First Baptist offers meals every Thursday evening, from 5 until 7 p.m. Patsy Williams said they serve anywhere from 100 to 150 people per week. “We are dependent upon donations to help us provide those meals, so this is greatly appreciated … very much so,” she stressed.
At Mr. Window, meals are served once a month under the shelter at the Sampson Center. There are usually over 200 people there to receive a meal — men, women and children. Some, Middleton said, were homeless, others just hungry and in need of a good meal. In addition, the volunteers transport additional meals to members of the community who are shut-in or unable to find a way down to the kitchen.
“We help a lot of children through this,” Tonya Bennett said, adding that volunteers not only serve up meals, they provide scripture reading as well. “We are trying to feed both the flesh and the spirit.”
While the group is looking for a building, they said they will continue to operate from the Sampson Center sheltered area until such time as they are able to move.
The group noted the need in the community and their appreciation to all those who participated in the Stamp Out Hunger Food Drive.
“We don’t take this lightly, believe me. We depend upon donations; without them, we wouldn’t be able to feed those who need it,” Middlelton said, offering thanks to their pastor Onyx Martin and his wife Cathie who help make the ministry possible.
U Care staff members Adolph Platt and Larry Robinson also offered appreciation to all those who’d made it possible for them to collect a postal cart loaded with food, items they will use to both serve meals to domestic violence victims and their families being sheltered at the facility or placed in a care package with those leaving the shelter for their residence.
With the year closing out for the domestic violence shelter, the men said now was a great time to receive such a generous donation. “Every donation is helpful.
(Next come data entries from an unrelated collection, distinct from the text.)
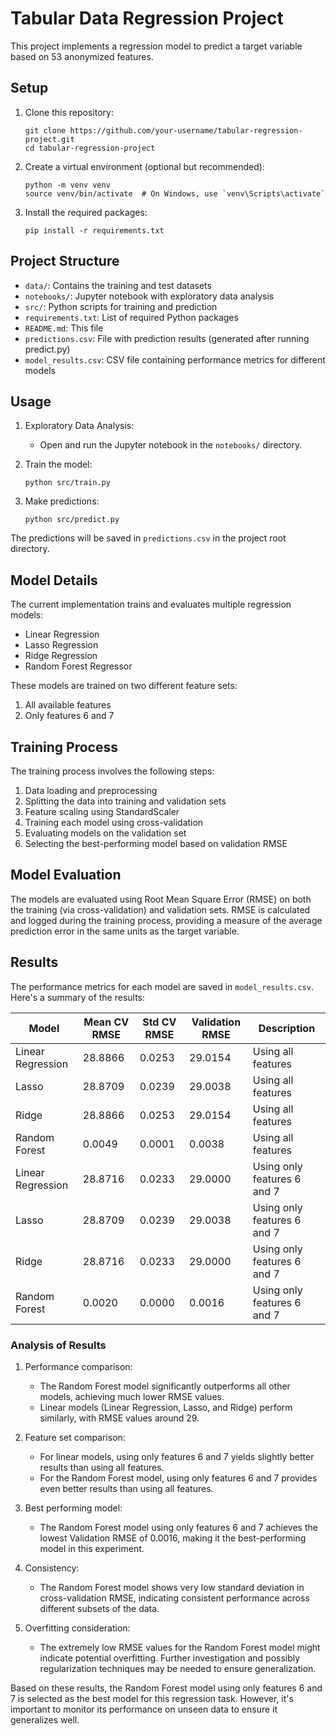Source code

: # Tabular Data Regression Project

This project implements a regression model to predict a target variable based on 53 anonymized features.

## Setup

1. Clone this repository:

   ```
   git clone https://github.com/your-username/tabular-regression-project.git
   cd tabular-regression-project
   ```

2. Create a virtual environment (optional but recommended):

   ```
   python -m venv venv
   source venv/bin/activate  # On Windows, use `venv\Scripts\activate`
   ```

3. Install the required packages:
   ```
   pip install -r requirements.txt
   ```

## Project Structure

- `data/`: Contains the training and test datasets
- `notebooks/`: Jupyter notebook with exploratory data analysis
- `src/`: Python scripts for training and prediction
- `requirements.txt`: List of required Python packages
- `README.md`: This file
- `predictions.csv`: File with prediction results (generated after running predict.py)
- `model_results.csv`: CSV file containing performance metrics for different models

## Usage

1. Exploratory Data Analysis:

   - Open and run the Jupyter notebook in the `notebooks/` directory.

2. Train the model:

   ```
   python src/train.py
   ```

3. Make predictions:
   ```
   python src/predict.py
   ```

The predictions will be saved in `predictions.csv` in the project root directory.

## Model Details

The current implementation trains and evaluates multiple regression models:

- Linear Regression
- Lasso Regression
- Ridge Regression
- Random Forest Regressor

These models are trained on two different feature sets:

1. All available features
2. Only features 6 and 7

## Training Process

The training process involves the following steps:

1. Data loading and preprocessing
2. Splitting the data into training and validation sets
3. Feature scaling using StandardScaler
4. Training each model using cross-validation
5. Evaluating models on the validation set
6. Selecting the best-performing model based on validation RMSE

## Model Evaluation

The models are evaluated using Root Mean Square Error (RMSE) on both the training (via cross-validation) and validation sets. RMSE is calculated and logged during the training process, providing a measure of the average prediction error in the same units as the target variable.

## Results

The performance metrics for each model are saved in `model_results.csv`. Here's a summary of the results:

| Model             | Mean CV RMSE | Std CV RMSE | Validation RMSE | Description                 |
| ----------------- | ------------ | ----------- | --------------- | --------------------------- |
| Linear Regression | 28.8866      | 0.0253      | 29.0154         | Using all features          |
| Lasso             | 28.8709      | 0.0239      | 29.0038         | Using all features          |
| Ridge             | 28.8866      | 0.0253      | 29.0154         | Using all features          |
| Random Forest     | 0.0049       | 0.0001      | 0.0038          | Using all features          |
| Linear Regression | 28.8716      | 0.0233      | 29.0000         | Using only features 6 and 7 |
| Lasso             | 28.8709      | 0.0239      | 29.0038         | Using only features 6 and 7 |
| Ridge             | 28.8716      | 0.0233      | 29.0000         | Using only features 6 and 7 |
| Random Forest     | 0.0020       | 0.0000      | 0.0016          | Using only features 6 and 7 |

### Analysis of Results

1. Performance comparison:

   - The Random Forest model significantly outperforms all other models, achieving much lower RMSE values.
   - Linear models (Linear Regression, Lasso, and Ridge) perform similarly, with RMSE values around 29.

2. Feature set comparison:

   - For linear models, using only features 6 and 7 yields slightly better results than using all features.
   - For the Random Forest model, using only features 6 and 7 provides even better results than using all features.

3. Best performing model:

   - The Random Forest model using only features 6 and 7 achieves the lowest Validation RMSE of 0.0016, making it the best-performing model in this experiment.

4. Consistency:

   - The Random Forest model shows very low standard deviation in cross-validation RMSE, indicating consistent performance across different subsets of the data.

5. Overfitting consideration:
   - The extremely low RMSE values for the Random Forest model might indicate potential overfitting. Further investigation and possibly regularization techniques may be needed to ensure generalization.

Based on these results, the Random Forest model using only features 6 and 7 is selected as the best model for this regression task. However, it's important to monitor its performance on unseen data to ensure it generalizes well.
Our year runs out on June 30, so are funds are dwindling now. This contribution comes at a perfect time,” Robinson said.
All three groups said they were grateful that carriers had selected their organizations as recipients of the food donations, and the smiles on their faces told a story of deep appreciation.
It was something not lost on local postmaster Linda Cooper, who only arrived at the Clinton post office about four weeks ago.
Despite the transition she said the local post office had been in, Cooper said she was determined to make the Stamp Out Hunger campaign a success.
“I really wanted more,” Cooper said, “but I’m also very grateful for what we collected. I have to offer a big thank you to our mail carriers and to the community for their willingness to donate the food.”
Cooper and postal supervisor Kenny Morrisey provided a pot luck dinner for all the carriers last Saturday, their way of saying thanks for helping with the food drive and their acknowledgement that doing so meant extra time for them.
The local postal service has participated in the Stamp Out Hunger food drive for over 26 years, carriers said, and have appreciated the community’s participation.
And they are equally glad to be able to help out organizations such as Mr. Window, U Care and First Baptist who, they said, give back to those in need.
That sentiment was returned by members of all three organizations. “This will make such a difference for so many,” Tonya Bennett said. “We just thank everyone who was involved.”